Mylan Pharmaceuticals reached an agreement with Pfizer Inc. to market a generic equivalent of Celebrex, even though the company is appealing a federal court's refusal to block the US Food & Drug Administration (FDA) from granting a competitor generic exclusivity for 180 days.

The settlement relates to Mylan's Abbreviated New Drug Application for Celecoxib capsules in 50, 100, 200 and 400 milligram versions. It followed US District Judge Irene Keeley's refusal to block the FDA from granting generic exclusivity to Teva, a competitor.

Celecoxib is the generic version of Pfizer's Celebrex, that is used to treat symptoms of osteoarthritis, rheumatoid arthritis, and ankylosing spondylitis as well as for the management of acute pain in adults.

Mylan will begin selling its product at the earliest market formation, but not later than December.
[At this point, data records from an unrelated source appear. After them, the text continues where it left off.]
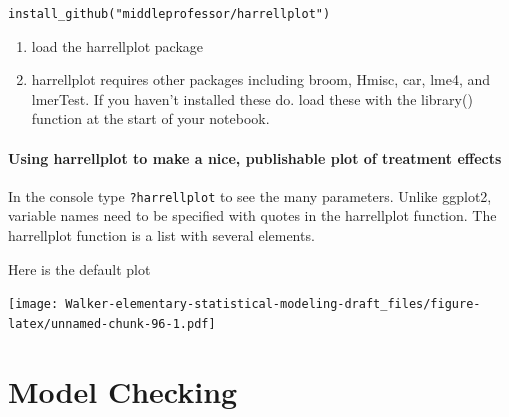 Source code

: \documentclass[]{book}
\newenvironment{Shaded}{\begin{snugshade}}{\end{snugshade}}
\newcommand{\CommentTok}[1]{\textcolor[rgb]{0.56,0.35,0.01}{\textit{#1}}}
\newcommand{\DataTypeTok}[1]{\textcolor[rgb]{0.13,0.29,0.53}{#1}}
\newcommand{\KeywordTok}[1]{\textcolor[rgb]{0.13,0.29,0.53}{\textbf{#1}}}
\newcommand{\NormalTok}[1]{#1}
\newcommand{\OperatorTok}[1]{\textcolor[rgb]{0.81,0.36,0.00}{\textbf{#1}}}
\newcommand{\StringTok}[1]{\textcolor[rgb]{0.31,0.60,0.02}{#1}}
\providecommand{\tightlist}{%
  \setlength{\itemsep}{0pt}\setlength{\parskip}{0pt}}
\begin{document}
\texttt{install\_github("middleprofessor/harrellplot")}

\begin{enumerate}
\def\labelenumi{\arabic{enumi}.}
\setcounter{enumi}{2}
\tightlist
\item
  load the harrellplot package
\item
  harrellplot requires other packages including broom, Hmisc, car, lme4, and lmerTest. If you haven't installed these do. load these with the library() function at the start of your notebook.
\end{enumerate}

\hypertarget{using-harrellplot-to-make-a-nice-publishable-plot-of-treatment-effects}{%
\subsubsection{Using harrellplot to make a nice, publishable plot of treatment effects}\label{using-harrellplot-to-make-a-nice-publishable-plot-of-treatment-effects}}

In the console type \texttt{?harrellplot} to see the many parameters. Unlike ggplot2, variable names need to be specified with quotes in the harrellplot function. The harrellplot function is a list with several elements.

Here is the default plot

\begin{Shaded}
\end{Shaded}

\texttt{[image: Walker-elementary-statistical-modeling-draft\_files/figure-latex/unnamed-chunk-96-1.pdf]}

\hypertarget{model-checking}{%
\chapter{Model Checking}\label{model-checking}}
\end{document}
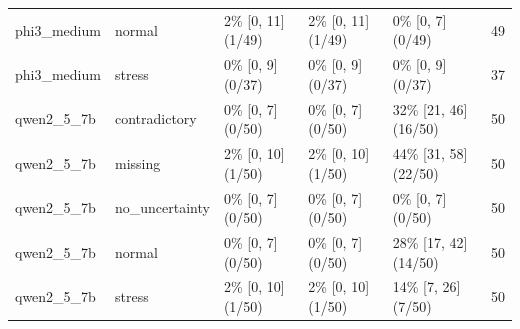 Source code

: \begin{tabular}{lllllr}
phi3\_medium & normal & 2\% [0, 11] (1/49) & 2\% [0, 11] (1/49) & 0\% [0, 7] (0/49) & 49 \\
phi3\_medium & stress & 0\% [0, 9] (0/37) & 0\% [0, 9] (0/37) & 0\% [0, 9] (0/37) & 37 \\
qwen2\_5\_7b & contradictory & 0\% [0, 7] (0/50) & 0\% [0, 7] (0/50) & 32\% [21, 46] (16/50) & 50 \\
qwen2\_5\_7b & missing & 2\% [0, 10] (1/50) & 2\% [0, 10] (1/50) & 44\% [31, 58] (22/50) & 50 \\
qwen2\_5\_7b & no\_uncertainty & 0\% [0, 7] (0/50) & 0\% [0, 7] (0/50) & 0\% [0, 7] (0/50) & 50 \\
qwen2\_5\_7b & normal & 0\% [0, 7] (0/50) & 0\% [0, 7] (0/50) & 28\% [17, 42] (14/50) & 50 \\
qwen2\_5\_7b & stress & 2\% [0, 10] (1/50) & 2\% [0, 10] (1/50) & 14\% [7, 26] (7/50) & 50 \\
\bottomrule
\end{tabular}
All other terms and conditions of the settlement and license agreement are confidential, and the agreement itself is subject to review by the US Department of Justice and the Federal Trade Commission.

Mylan believes that FDA erred in its decision awarding one party eligibility for 180 days of exclusivity on Celecoxib, and will continue with that suit independent of the aforementioned settlement.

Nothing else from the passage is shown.